Сергей Шокарев - Повседневная жизнь средневековой Москвы
Историки Москвы склоняются к мнению, что наименование Наливки не имеет отношения к призыву налить спиртного, а происходит от слова «наливка», означающего рощу. В подтверждение приводится одно из постановлений Стоглавого собора 1551 года: «В первый понедельник Петрова поста в рощи ходят и в наливки бесовские потехи деяти. И о том ответ. Чтобы православные хрестьяне в понедельник Петрова поста в рощи не ходили, и в наливках бы бесовских потех не творили, и от того бы в конец престали, понеже то все еллинское бесование и прелесть бесовская, и того ради православным хрестьяном не подобает таковая творити»{409}. Действительно, если судить по контексту, то рощи и «наливки» были местом «бесовских потех»; однако архимандрит Макарий (Веретенников) предположил, что составители Стоглава имели в виду конкретную Иноземную слободу в Наливках в Москве, от дурного влияния которой архиереи намеревались оградить христиан. Таким образом, круг рассуждений замкнулся, а происхождение названия «Наливки» так и осталось непонятным.

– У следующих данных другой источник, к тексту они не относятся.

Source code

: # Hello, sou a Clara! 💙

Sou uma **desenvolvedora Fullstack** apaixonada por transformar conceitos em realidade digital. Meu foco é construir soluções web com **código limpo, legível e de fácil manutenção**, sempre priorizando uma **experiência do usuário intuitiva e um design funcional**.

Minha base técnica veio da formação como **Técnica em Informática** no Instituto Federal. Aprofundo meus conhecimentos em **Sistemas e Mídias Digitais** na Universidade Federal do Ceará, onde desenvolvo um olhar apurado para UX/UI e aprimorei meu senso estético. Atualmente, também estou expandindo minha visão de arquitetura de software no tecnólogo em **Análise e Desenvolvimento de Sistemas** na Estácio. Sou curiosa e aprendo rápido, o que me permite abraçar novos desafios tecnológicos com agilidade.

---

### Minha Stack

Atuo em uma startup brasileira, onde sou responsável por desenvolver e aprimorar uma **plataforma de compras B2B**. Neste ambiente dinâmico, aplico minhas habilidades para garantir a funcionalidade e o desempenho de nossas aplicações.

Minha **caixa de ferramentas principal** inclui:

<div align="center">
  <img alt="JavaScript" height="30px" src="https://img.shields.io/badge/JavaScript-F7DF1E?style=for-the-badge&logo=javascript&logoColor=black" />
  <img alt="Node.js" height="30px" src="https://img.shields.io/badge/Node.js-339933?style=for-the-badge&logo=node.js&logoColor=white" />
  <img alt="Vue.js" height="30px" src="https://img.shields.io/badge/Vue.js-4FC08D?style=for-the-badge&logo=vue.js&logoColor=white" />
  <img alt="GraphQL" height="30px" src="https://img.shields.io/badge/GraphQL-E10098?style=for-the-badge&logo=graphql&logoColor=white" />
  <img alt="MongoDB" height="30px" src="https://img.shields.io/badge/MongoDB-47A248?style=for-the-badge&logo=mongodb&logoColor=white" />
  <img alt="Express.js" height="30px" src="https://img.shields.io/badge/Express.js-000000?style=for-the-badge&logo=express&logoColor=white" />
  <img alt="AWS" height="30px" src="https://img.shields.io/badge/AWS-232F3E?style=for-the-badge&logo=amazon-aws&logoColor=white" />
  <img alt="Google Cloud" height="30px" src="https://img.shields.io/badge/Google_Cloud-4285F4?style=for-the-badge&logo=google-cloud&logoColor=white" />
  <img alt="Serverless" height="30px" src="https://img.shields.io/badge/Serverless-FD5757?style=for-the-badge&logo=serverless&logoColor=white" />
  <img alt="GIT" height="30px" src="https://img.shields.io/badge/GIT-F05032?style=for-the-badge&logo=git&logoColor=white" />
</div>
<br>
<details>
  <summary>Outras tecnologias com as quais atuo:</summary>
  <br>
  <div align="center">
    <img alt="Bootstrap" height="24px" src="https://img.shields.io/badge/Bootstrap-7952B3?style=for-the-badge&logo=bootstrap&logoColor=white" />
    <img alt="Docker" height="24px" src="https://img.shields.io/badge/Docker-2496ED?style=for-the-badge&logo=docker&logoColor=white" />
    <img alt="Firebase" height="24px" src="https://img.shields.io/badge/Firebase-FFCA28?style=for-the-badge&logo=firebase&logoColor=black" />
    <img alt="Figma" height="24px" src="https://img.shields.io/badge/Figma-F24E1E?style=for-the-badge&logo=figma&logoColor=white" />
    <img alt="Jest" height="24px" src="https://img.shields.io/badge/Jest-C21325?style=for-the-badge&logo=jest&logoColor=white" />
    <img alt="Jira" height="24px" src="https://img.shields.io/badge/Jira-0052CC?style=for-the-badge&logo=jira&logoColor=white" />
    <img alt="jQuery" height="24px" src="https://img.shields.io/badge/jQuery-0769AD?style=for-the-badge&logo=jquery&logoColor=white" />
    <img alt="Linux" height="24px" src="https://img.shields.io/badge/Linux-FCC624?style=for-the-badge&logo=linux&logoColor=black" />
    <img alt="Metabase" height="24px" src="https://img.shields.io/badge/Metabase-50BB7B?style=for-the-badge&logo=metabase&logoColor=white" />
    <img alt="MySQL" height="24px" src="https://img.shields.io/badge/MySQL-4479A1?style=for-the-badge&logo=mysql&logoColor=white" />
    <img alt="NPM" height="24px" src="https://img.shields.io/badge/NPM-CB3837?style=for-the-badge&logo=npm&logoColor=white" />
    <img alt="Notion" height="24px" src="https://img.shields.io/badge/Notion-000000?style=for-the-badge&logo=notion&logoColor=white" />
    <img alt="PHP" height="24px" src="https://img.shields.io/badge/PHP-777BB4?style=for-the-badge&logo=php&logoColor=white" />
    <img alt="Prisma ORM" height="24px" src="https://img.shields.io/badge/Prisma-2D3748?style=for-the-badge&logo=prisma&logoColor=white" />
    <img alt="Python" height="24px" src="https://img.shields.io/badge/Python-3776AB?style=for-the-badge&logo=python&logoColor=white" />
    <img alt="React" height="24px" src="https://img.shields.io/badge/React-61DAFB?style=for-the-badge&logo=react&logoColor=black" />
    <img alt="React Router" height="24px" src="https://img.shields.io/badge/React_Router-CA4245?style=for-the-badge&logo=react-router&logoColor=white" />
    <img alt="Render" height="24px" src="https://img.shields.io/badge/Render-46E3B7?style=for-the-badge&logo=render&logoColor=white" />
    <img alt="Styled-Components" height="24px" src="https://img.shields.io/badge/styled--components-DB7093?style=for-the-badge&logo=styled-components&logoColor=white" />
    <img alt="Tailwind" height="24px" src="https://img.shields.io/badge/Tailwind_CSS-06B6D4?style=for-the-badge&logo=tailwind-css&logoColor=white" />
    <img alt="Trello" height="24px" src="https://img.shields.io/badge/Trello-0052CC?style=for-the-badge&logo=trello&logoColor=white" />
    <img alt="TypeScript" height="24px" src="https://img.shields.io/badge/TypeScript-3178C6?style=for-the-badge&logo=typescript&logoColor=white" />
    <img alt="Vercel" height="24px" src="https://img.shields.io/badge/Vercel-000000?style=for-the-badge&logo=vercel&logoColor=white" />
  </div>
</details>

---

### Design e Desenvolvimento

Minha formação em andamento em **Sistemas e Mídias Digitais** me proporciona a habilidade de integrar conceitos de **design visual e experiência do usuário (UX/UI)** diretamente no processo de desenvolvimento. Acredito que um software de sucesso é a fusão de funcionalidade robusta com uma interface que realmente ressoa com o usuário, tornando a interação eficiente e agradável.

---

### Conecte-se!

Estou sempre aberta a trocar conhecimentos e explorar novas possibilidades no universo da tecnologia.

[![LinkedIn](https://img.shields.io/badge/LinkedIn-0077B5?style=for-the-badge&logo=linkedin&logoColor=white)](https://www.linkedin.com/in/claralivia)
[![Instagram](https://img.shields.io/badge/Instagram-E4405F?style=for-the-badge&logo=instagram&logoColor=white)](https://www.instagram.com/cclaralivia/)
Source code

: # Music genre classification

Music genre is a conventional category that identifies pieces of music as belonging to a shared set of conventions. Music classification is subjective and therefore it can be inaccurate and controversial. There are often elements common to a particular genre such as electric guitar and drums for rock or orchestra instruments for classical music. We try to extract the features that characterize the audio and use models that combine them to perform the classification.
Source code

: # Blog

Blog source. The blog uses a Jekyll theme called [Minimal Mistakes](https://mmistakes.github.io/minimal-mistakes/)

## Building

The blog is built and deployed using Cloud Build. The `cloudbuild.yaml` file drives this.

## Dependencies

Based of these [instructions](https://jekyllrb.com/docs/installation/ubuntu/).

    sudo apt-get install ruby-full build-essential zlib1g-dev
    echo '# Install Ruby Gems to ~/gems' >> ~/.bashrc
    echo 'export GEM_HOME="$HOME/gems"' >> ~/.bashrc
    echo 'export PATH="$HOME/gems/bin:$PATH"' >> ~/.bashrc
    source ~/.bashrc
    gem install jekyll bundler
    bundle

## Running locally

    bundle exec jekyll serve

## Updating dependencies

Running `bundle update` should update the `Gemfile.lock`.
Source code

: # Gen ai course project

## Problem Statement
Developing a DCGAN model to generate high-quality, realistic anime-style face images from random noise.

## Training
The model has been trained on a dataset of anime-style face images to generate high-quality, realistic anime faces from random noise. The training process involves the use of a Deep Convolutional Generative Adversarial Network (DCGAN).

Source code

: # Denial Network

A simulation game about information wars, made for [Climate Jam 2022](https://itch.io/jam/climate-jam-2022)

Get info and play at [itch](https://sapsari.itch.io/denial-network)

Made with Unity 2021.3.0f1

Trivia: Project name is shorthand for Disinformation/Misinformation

Первый историк русских кабаков И.Г. Прыжов писал о начале кабацкого дела в Москве: «Воротившись из-под Казани, Иван IV запретил в Москве продавать водку, позволив пить ее одним лишь опричникам, и для их попоек построил на балчуге особый дом, называемый по-татарски кабаком». Никаких ссылок на источники своего сообщения И.Г. Прыжов не привел и, скорее всего, опирался на московское предание. Тем не менее это утверждение получило широкое распространение в москвоведческой литературе{410}. Между тем известные реалии вступают в явное противоречие с этим сообщением. Во-первых, от завоевания Казани до введения опричнины прошло 13 лет; во-вторых, Балчуг (если иметь в виду конкретную территорию в Замоскворечье, а не тюркское значение этого слова — «грязь») находился далеко за пределами опричной территории; наконец, в-третьих, монополия на продажу спиртного была введена еще дедом Грозного, Иваном III. Вероятно, следует считать сведения о первом московском кабаке для опричников на Балчуге не более чем легендой.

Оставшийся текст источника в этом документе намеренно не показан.